B. Pour la surveillance des chantiers sur son territoire, la Commune de Morges mandate le bureau spécialisé C._______ (ci-après: le bureau C._______). A partir du mois de juin 2023, ce bureau a établi, à l'attention de la Municipalité de Morges (ci-après: la municipalité) et de la Suva, plusieurs rapports concernant les travaux de terrassement ou de fouille, singulièrement le talutage (opération qui consiste à créer la pente ou l'inclinaison nécessaire pour que le terrain soit de profil oblique et non vertical, ce qui évite l'écroulement du sol en arrêtant la compression des terres). Se fondant sur les rapports du bureau C._______, la municipalité a notifié le 3 novembre 2023 à A._______ et B._______ un "ordre et mise en demeure de prendre des mesures immédiates de sécurisation du chantier". La motivation de cette décision est la suivante:
"Dans le cadre des travaux autorisés […], nous nous référons au chantier qui a débuté le 2 novembre 2022 sur votre parcelle 4153 ainsi qu'à la décision d'arrêt des travaux en fond de fouille rendue par la Suva le 28 juillet 2023.

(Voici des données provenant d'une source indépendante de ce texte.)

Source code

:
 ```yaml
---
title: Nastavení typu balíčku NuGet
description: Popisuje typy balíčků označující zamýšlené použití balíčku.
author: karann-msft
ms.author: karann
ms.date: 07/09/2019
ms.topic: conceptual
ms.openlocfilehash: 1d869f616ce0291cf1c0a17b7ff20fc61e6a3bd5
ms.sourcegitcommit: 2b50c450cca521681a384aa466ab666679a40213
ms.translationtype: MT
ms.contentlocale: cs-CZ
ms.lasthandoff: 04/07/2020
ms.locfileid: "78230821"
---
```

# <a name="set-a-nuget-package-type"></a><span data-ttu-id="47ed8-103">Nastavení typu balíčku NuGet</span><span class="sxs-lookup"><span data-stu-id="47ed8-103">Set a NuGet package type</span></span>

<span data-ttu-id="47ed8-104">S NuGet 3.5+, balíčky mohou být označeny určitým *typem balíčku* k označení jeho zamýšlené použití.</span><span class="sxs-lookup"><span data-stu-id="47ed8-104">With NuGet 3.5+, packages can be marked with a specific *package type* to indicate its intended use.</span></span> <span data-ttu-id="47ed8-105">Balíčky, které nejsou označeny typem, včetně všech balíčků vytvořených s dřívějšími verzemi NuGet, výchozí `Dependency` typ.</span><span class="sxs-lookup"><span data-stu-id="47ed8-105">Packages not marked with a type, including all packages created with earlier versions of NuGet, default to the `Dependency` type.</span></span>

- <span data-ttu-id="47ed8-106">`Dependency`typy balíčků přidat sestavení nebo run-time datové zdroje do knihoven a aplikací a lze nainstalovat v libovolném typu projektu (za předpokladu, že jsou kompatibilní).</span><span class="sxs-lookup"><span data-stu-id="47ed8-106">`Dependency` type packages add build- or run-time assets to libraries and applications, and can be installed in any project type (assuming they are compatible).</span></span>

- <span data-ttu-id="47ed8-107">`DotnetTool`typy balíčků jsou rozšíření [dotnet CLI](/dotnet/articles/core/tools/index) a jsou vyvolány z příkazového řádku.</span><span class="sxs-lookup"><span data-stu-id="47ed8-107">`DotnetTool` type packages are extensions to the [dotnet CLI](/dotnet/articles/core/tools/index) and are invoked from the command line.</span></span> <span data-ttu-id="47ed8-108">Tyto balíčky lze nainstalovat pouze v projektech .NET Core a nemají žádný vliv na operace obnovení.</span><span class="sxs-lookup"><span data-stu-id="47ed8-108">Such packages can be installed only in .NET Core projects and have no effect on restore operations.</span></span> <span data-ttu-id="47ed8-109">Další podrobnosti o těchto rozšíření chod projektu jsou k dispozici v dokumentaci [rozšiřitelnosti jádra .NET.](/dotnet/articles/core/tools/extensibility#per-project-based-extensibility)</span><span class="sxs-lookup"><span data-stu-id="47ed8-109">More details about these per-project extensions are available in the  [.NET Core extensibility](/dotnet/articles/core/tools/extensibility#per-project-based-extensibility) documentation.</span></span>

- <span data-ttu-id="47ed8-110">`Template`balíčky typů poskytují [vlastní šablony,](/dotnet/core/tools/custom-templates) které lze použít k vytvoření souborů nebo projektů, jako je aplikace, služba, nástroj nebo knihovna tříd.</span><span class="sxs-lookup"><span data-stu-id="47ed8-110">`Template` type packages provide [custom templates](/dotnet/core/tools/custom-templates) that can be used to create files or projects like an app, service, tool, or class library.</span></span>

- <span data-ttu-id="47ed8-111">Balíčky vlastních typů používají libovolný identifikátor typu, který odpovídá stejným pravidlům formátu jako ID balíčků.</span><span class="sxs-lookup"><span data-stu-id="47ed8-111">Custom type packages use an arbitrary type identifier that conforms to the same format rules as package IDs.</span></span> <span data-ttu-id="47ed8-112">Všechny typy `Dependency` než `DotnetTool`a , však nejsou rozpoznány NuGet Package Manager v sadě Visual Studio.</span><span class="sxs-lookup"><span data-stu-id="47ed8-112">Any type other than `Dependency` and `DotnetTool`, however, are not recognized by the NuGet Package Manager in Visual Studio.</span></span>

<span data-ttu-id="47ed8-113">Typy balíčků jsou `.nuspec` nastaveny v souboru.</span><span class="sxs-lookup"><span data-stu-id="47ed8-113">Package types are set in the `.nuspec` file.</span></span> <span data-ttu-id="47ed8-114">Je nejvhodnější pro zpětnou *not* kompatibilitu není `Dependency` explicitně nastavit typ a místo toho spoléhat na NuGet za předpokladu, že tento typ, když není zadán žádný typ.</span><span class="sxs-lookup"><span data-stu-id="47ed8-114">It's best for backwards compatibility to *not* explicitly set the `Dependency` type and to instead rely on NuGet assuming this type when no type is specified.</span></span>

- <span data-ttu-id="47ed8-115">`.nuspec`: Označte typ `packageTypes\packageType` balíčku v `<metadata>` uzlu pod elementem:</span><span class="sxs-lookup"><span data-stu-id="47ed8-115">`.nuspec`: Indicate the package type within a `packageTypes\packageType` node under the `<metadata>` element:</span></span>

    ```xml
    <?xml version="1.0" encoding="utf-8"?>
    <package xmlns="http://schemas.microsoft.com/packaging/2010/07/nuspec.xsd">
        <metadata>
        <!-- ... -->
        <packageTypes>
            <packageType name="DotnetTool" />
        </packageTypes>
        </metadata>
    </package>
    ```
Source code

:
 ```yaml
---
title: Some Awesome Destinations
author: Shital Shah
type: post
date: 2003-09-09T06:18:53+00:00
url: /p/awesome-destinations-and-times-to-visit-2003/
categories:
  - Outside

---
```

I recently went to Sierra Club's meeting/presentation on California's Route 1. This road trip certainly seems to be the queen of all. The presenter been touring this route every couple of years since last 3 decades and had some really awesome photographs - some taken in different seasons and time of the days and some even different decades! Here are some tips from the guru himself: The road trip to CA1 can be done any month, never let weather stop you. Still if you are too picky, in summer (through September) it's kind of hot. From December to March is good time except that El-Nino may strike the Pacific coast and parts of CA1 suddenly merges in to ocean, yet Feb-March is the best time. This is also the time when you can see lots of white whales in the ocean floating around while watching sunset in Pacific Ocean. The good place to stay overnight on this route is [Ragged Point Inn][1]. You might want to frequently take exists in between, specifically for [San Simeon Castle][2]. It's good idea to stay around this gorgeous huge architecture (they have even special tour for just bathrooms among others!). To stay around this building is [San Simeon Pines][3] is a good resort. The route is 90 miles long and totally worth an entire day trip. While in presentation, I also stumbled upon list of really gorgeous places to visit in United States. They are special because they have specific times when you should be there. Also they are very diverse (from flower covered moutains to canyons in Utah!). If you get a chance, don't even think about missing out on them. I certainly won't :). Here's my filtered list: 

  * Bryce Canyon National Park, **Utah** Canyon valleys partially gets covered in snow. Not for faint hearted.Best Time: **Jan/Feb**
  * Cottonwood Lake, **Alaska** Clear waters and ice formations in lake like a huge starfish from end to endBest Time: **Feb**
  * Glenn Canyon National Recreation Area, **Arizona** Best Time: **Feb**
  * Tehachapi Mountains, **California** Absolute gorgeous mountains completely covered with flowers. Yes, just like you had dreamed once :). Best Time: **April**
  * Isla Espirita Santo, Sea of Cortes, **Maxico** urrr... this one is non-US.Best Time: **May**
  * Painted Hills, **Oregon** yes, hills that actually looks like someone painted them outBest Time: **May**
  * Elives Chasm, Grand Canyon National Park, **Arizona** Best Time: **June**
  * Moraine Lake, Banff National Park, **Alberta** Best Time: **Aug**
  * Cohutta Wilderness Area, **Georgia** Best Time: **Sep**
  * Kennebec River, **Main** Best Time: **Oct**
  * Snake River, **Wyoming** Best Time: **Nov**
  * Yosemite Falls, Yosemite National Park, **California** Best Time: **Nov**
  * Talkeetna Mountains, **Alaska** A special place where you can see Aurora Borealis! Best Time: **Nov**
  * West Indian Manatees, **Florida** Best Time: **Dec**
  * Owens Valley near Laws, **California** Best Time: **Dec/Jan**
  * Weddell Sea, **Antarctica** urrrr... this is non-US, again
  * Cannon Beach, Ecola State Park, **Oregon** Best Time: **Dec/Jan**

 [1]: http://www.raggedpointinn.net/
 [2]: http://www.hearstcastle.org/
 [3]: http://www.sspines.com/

Le règlement du 21 mai 2003 de prévention des accidents dus aux chantiers (RPAC; BLV 819.31.1) régit la prévention des accidents dus aux chantiers ouverts dans le canton de Vaud […]. En vertu de l'art. 30 al. 1 RPAC, les municipalités ou l'organe de contrôle qu'elles désignent peuvent ordonner les mesures qui leur paraissent nécessaires pour la sécurité publique. Elles peuvent ordonner la suspension immédiate des travaux lorsqu'elles constatent que la sécurité des voisins ou du public est compromise ou menace de l'être.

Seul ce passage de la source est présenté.